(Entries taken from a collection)
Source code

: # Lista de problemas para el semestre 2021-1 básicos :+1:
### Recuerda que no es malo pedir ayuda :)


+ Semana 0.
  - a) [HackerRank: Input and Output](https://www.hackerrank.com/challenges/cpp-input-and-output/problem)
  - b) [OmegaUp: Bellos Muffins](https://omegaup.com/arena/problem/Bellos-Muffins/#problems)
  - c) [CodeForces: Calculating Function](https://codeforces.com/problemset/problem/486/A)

> [Prompt] Set down only the lines running from the line with "Lista de problemas" to the end of the entries above, both included, exactly as they stand.

> [Response]
: # Lista de problemas para el semestre 2021-1 básicos :+1:
### Recuerda que no es malo pedir ayuda :)


+ Semana 0.
  - a) [HackerRank: Input and Output](https://www.hackerrank.com/challenges/cpp-input-and-output/problem)
  - b) [OmegaUp: Bellos Muffins](https://omegaup.com/arena/problem/Bellos-Muffins/#problems)
  - c) [CodeForces: Calculating Function](https://codeforces.com/problemset/problem/486/A)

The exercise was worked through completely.